==== Data provided
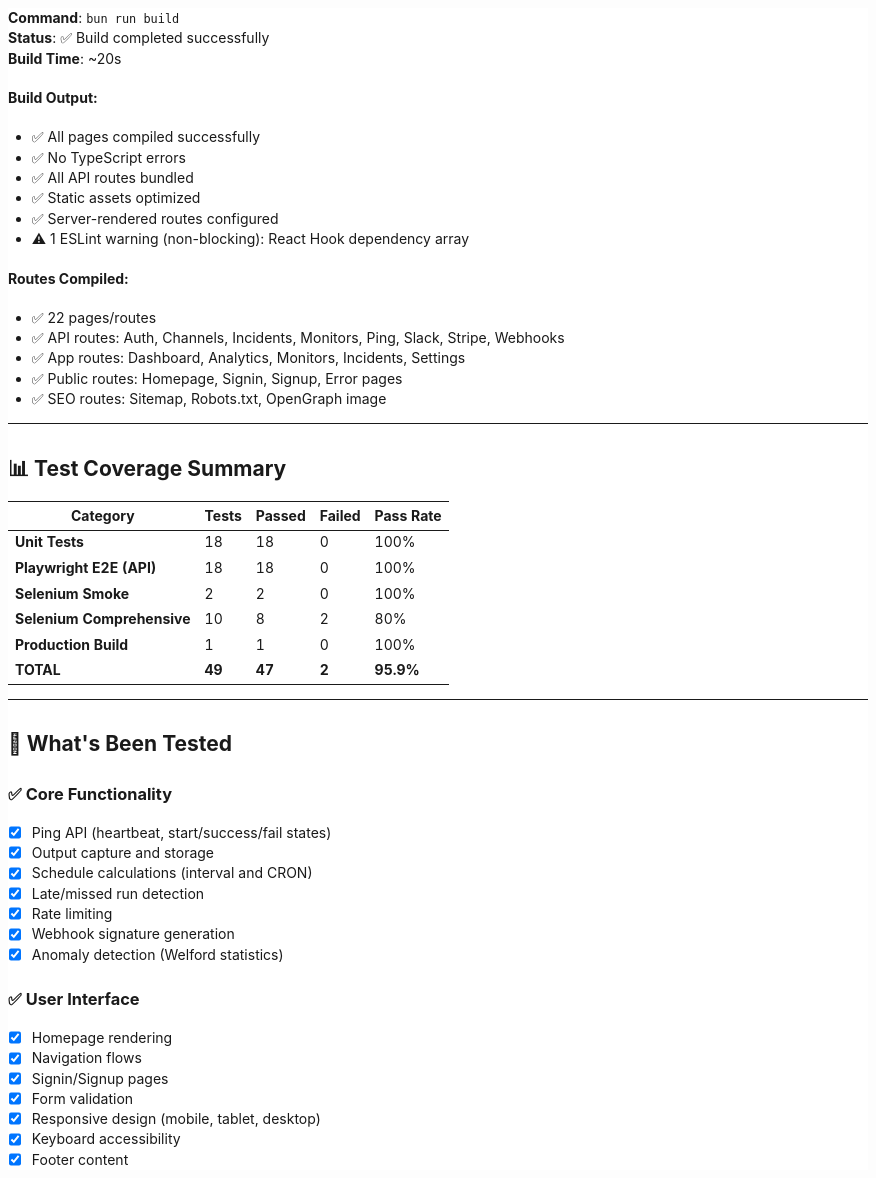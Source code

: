 **Command**: `bun run build`  
**Status**: ✅ Build completed successfully  
**Build Time**: ~20s

#### Build Output:
- ✅ All pages compiled successfully
- ✅ No TypeScript errors
- ✅ All API routes bundled
- ✅ Static assets optimized
- ✅ Server-rendered routes configured
- ⚠️ 1 ESLint warning (non-blocking): React Hook dependency array

#### Routes Compiled:
- ✅ 22 pages/routes
- ✅ API routes: Auth, Channels, Incidents, Monitors, Ping, Slack, Stripe, Webhooks
- ✅ App routes: Dashboard, Analytics, Monitors, Incidents, Settings
- ✅ Public routes: Homepage, Signin, Signup, Error pages
- ✅ SEO routes: Sitemap, Robots.txt, OpenGraph image

---

## 📊 Test Coverage Summary

| Category | Tests | Passed | Failed | Pass Rate |
|----------|-------|--------|--------|-----------|
| **Unit Tests** | 18 | 18 | 0 | 100% |
| **Playwright E2E (API)** | 18 | 18 | 0 | 100% |
| **Selenium Smoke** | 2 | 2 | 0 | 100% |
| **Selenium Comprehensive** | 10 | 8 | 2 | 80% |
| **Production Build** | 1 | 1 | 0 | 100% |
| **TOTAL** | **49** | **47** | **2** | **95.9%** |

---

## 🎯 What's Been Tested

### ✅ Core Functionality
- [x] Ping API (heartbeat, start/success/fail states)
- [x] Output capture and storage
- [x] Schedule calculations (interval and CRON)
- [x] Late/missed run detection
- [x] Rate limiting
- [x] Webhook signature generation
- [x] Anomaly detection (Welford statistics)

### ✅ User Interface
- [x] Homepage rendering
- [x] Navigation flows
- [x] Signin/Signup pages
- [x] Form validation
- [x] Responsive design (mobile, tablet, desktop)
- [x] Keyboard accessibility
- [x] Footer content

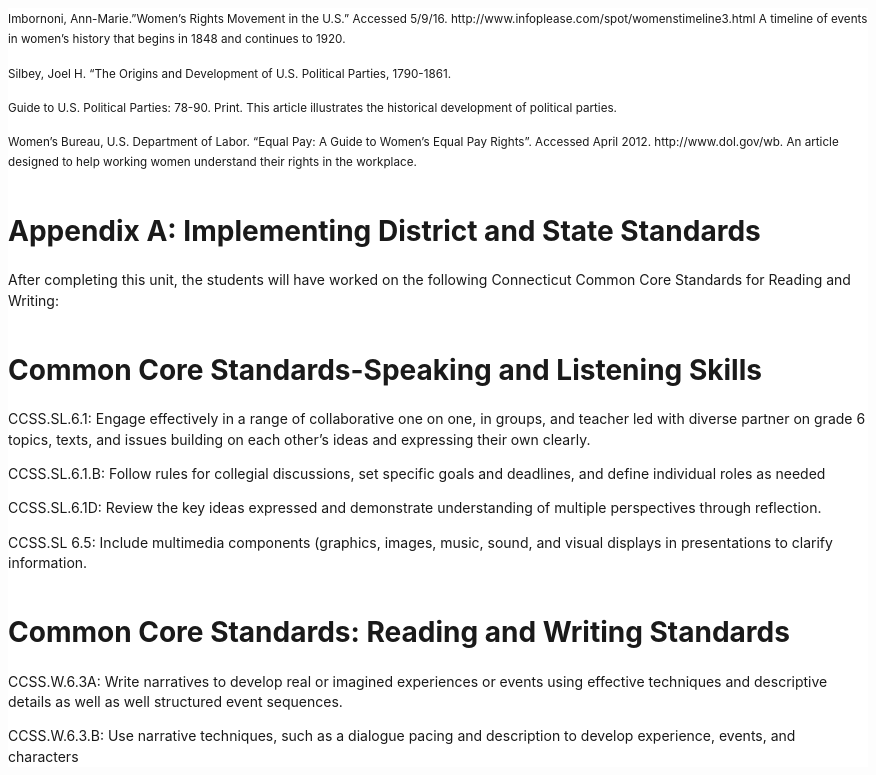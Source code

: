  <p>
  <small>
   Imbornoni, Ann-Marie.”Women’s Rights Movement in the U.S.” Accessed 5/9/16. http://www.infoplease.com/spot/womenstimeline3.html A timeline of events in women’s history that begins in 1848 and continues to 1920.
  </small>
 </p>
 <p>
  <small>
   Silbey, Joel H. “The Origins and Development of U.S. Political Parties, 1790-1861.
  </small>
 </p>
 <p>
  <small>
   Guide to U.S. Political Parties: 78-90. Print. This article illustrates the historical development of political parties.
  </small>
 </p>
 <p>
  <small>
   Women’s Bureau, U.S. Department of Labor. “Equal Pay: A Guide to Women’s Equal Pay Rights”. Accessed April 2012. http://www.dol.gov/wb. An article designed to help working women understand their rights in the workplace.
  </small>
 </p>
 <h1>
  Appendix A: Implementing District and State Standards
 </h1>
 <p>
  After completing this unit, the students will have worked on the following Connecticut Common Core Standards for Reading and Writing:
 </p>
 <h1>
  Common Core Standards-Speaking and Listening Skills
 </h1>
 <p>
  CCSS.SL.6.1: Engage effectively in a range of collaborative one on one, in groups, and teacher led with diverse partner on grade 6 topics, texts, and issues building on each other’s ideas and expressing their own clearly.
 </p>
 <p>
  CCSS.SL.6.1.B: Follow rules for collegial discussions, set specific goals and deadlines, and define individual roles as needed
 </p>
 <p>
  CCSS.SL.6.1D: Review the key ideas expressed and demonstrate understanding of multiple perspectives through reflection.
 </p>
 <p>
  CCSS.SL 6.5: Include multimedia components (graphics, images, music, sound, and visual displays in presentations to clarify information.
 </p>
 <h1>
  Common Core Standards: Reading and Writing Standards
 </h1>
 <p>
  CCSS.W.6.3A: Write narratives to develop real or imagined experiences or events using effective techniques and descriptive details as well as well structured event sequences.
 </p>
 <p>
  CCSS.W.6.3.B: Use narrative techniques, such as a dialogue pacing and description to develop experience, events, and characters
 </p>
 <p>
========
*What needs to be done*. Repeat all of the entries word for word, but omit the pictures.

*Exercise answer*.
Source code

: **Command**: `bun run build`  
**Status**: ✅ Build completed successfully  
**Build Time**: ~20s

#### Build Output:
- ✅ All pages compiled successfully
- ✅ No TypeScript errors
- ✅ All API routes bundled
- ✅ Static assets optimized
- ✅ Server-rendered routes configured
- ⚠️ 1 ESLint warning (non-blocking): React Hook dependency array

#### Routes Compiled:
- ✅ 22 pages/routes
- ✅ API routes: Auth, Channels, Incidents, Monitors, Ping, Slack, Stripe, Webhooks
- ✅ App routes: Dashboard, Analytics, Monitors, Incidents, Settings
- ✅ Public routes: Homepage, Signin, Signup, Error pages
- ✅ SEO routes: Sitemap, Robots.txt, OpenGraph image

---

## 📊 Test Coverage Summary

| Category | Tests | Passed | Failed | Pass Rate |
|----------|-------|--------|--------|-----------|
| **Unit Tests** | 18 | 18 | 0 | 100% |
| **Playwright E2E (API)** | 18 | 18 | 0 | 100% |
| **Selenium Smoke** | 2 | 2 | 0 | 100% |
| **Selenium Comprehensive** | 10 | 8 | 2 | 80% |
| **Production Build** | 1 | 1 | 0 | 100% |
| **TOTAL** | **49** | **47** | **2** | **95.9%** |

---

## 🎯 What's Been Tested

### ✅ Core Functionality
- [x] Ping API (heartbeat, start/success/fail states)
- [x] Output capture and storage
- [x] Schedule calculations (interval and CRON)
- [x] Late/missed run detection
- [x] Rate limiting
- [x] Webhook signature generation
- [x] Anomaly detection (Welford statistics)

### ✅ User Interface
- [x] Homepage rendering
- [x] Navigation flows
- [x] Signin/Signup pages
- [x] Form validation
- [x] Responsive design (mobile, tablet, desktop)
- [x] Keyboard accessibility
- [x] Footer content

Source code

:  <p>
  <small>
   Imbornoni, Ann-Marie.”Women’s Rights Movement in the U.S.” Accessed 5/9/16. http://www.infoplease.com/spot/womenstimeline3.html A timeline of events in women’s history that begins in 1848 and continues to 1920.
  </small>
 </p>
 <p>
  <small>
   Silbey, Joel H. “The Origins and Development of U.S. Political Parties, 1790-1861.
  </small>
 </p>
 <p>
  <small>
   Guide to U.S. Political Parties: 78-90. Print. This article illustrates the historical development of political parties.
  </small>
 </p>
 <p>
  <small>
   Women’s Bureau, U.S. Department of Labor. “Equal Pay: A Guide to Women’s Equal Pay Rights”. Accessed April 2012. http://www.dol.gov/wb. An article designed to help working women understand their rights in the workplace.
  </small>
 </p>
 <h1>
  Appendix A: Implementing District and State Standards
 </h1>
 <p>
  After completing this unit, the students will have worked on the following Connecticut Common Core Standards for Reading and Writing:
 </p>
 <h1>
  Common Core Standards-Speaking and Listening Skills
 </h1>
 <p>
  CCSS.SL.6.1: Engage effectively in a range of collaborative one on one, in groups, and teacher led with diverse partner on grade 6 topics, texts, and issues building on each other’s ideas and expressing their own clearly.
 </p>
 <p>
  CCSS.SL.6.1.B: Follow rules for collegial discussions, set specific goals and deadlines, and define individual roles as needed
 </p>
 <p>
  CCSS.SL.6.1D: Review the key ideas expressed and demonstrate understanding of multiple perspectives through reflection.
 </p>
 <p>
  CCSS.SL 6.5: Include multimedia components (graphics, images, music, sound, and visual displays in presentations to clarify information.
 </p>
 <h1>
  Common Core Standards: Reading and Writing Standards
 </h1>
 <p>
  CCSS.W.6.3A: Write narratives to develop real or imagined experiences or events using effective techniques and descriptive details as well as well structured event sequences.
 </p>
 <p>
  CCSS.W.6.3.B: Use narrative techniques, such as a dialogue pacing and description to develop experience, events, and characters
 </p>
 <p>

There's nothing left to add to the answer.